Figure 4: p53 R273H exhibits preferred binding to promoters with distantly spaced ETS motifs. A. The distribution of distances between pairs of ETS motifs within all promoters is shown in a density plot. The distance range is from -1000 bps to +1000bps based on the negative or positive distance between motifs oriented either face-to-face, or back-to-back, respectively. A diagram is shown with face-to-face arrows depicting the orientation of motifs on the negative side, while back-to-back arrows depict the orientation of motifs on the positive side. B. A density plot shows p53 R273H binding preference to promoters with distantly spaced ETS motifs in contrast to panel A. C. A density plot is shown for preferred binding by p53 R273H with high signal to distantly spaced ETS motifs. D. A plot is shown for p-values calculated for the corresponding p53 R273H binding in panel C in comparison to randomly sampled distributions. The dotted line corresponds to an alpha corrected for multiplicity of analysis.

We proposed that the most likely explanation for the distinct binding pattern for p53 R273H was because of its interaction with ETS1. Therefore, we analyzed ETS1 binding in the same manner to see if ETS1 also showed a similar distinctive binding pattern. Figure 5A shows the distribution for ETS motif spacing for promoters that bind ETS1 to be very similar to that for p53 R273H (seen in Figure 4B). The distribution pattern shows two peaks with a valley near zero, though it is slightly shifted to the right compared to that in Figure 4B. Two prominent peaks are around -50 and +200, with additional binding at positions around -200 and +150. A selection for promoters with higher binding signal for ETS1 did not result in a shift in the distribution or change in pattern as found for p53 R273H (data not shown). We interpret these results to indicate that either ETS1 has a preference for binding ETS motifs distantly spaced or that something prevents its binding of promoters with closely spaced ETS motifs, or both.

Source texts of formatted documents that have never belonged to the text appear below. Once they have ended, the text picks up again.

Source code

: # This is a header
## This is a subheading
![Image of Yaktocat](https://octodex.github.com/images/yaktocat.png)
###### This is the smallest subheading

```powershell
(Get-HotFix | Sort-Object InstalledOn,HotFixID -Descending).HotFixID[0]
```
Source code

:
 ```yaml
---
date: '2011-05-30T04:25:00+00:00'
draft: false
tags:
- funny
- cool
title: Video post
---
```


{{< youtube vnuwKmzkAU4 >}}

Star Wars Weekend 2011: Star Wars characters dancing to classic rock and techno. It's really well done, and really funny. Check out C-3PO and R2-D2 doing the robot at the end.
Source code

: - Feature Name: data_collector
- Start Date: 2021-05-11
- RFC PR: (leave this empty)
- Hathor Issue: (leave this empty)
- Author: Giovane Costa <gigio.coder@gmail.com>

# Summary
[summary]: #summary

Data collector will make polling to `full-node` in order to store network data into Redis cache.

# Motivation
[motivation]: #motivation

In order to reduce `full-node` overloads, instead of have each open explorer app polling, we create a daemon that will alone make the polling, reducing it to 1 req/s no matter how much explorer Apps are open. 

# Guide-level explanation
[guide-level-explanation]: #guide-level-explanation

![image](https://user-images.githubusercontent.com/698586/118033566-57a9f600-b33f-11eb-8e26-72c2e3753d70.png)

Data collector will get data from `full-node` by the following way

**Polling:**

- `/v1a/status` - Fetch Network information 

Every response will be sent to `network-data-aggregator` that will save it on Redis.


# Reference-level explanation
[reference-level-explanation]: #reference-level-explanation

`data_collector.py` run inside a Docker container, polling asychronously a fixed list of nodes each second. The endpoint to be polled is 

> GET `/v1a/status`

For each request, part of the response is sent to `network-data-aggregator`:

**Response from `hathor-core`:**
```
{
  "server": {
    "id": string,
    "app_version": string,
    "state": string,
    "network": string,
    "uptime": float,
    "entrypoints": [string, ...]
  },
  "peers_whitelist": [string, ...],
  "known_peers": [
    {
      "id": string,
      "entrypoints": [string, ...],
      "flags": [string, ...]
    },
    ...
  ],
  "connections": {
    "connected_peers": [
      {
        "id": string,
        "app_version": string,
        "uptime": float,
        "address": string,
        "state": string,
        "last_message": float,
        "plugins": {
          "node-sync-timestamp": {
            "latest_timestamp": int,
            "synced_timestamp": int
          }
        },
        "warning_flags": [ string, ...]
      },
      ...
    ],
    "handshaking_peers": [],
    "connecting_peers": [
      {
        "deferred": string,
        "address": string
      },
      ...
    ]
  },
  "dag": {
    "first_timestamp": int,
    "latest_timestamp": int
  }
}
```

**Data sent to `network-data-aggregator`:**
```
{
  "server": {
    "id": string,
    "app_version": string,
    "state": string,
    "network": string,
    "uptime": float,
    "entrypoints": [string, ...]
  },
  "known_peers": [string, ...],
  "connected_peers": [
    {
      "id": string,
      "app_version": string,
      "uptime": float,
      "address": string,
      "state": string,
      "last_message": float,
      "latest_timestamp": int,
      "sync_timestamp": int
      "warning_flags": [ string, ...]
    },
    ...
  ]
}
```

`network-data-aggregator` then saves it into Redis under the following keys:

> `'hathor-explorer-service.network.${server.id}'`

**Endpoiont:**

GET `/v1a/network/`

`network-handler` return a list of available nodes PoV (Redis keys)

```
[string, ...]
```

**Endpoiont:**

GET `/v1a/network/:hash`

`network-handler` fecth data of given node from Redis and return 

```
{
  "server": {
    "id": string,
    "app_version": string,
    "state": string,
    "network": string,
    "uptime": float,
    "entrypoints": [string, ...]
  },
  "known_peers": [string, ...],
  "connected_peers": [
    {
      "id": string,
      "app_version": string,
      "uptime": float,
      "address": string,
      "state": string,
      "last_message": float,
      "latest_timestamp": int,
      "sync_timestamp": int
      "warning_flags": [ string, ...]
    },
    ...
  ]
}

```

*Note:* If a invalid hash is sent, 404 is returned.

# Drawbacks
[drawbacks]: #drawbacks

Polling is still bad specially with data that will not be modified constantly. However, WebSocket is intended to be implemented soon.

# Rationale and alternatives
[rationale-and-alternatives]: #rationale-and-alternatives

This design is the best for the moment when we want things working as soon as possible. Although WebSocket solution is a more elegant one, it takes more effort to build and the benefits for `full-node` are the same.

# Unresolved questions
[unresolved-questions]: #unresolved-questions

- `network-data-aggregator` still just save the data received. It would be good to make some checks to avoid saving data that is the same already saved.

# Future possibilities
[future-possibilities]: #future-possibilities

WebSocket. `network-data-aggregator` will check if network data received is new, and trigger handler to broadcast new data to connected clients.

We explored the possibility that GABPA also might show a preference for binding promoters with distantly spaced ETS motifs. Figure 5B shows the results for GABPA’s binding preference and remarkably, it shows a binding preference that is the inverse to what ETS1 and p53 R273H showed. GABPA has a strong preference for binding promoters with closely spaced ETS motifs as seen by the sharp peak at the zero position, with a small peak around -200. It is striking that GABPA binds where ETS1 tends not to bind, and it’s feasible that GABPA binding to closely spaced inverted ETS motifs either blocks or reduces binding to these sites by ETS1 and p53 R273H, explaining the valleys in binding for ETS1 and p53 R273H at the zero position.

ETS1 exhibits preferred binding to promoters with distantly spaced ETS motifs while GABPA exhibits preference for promoters with closely spaced ETS motifs.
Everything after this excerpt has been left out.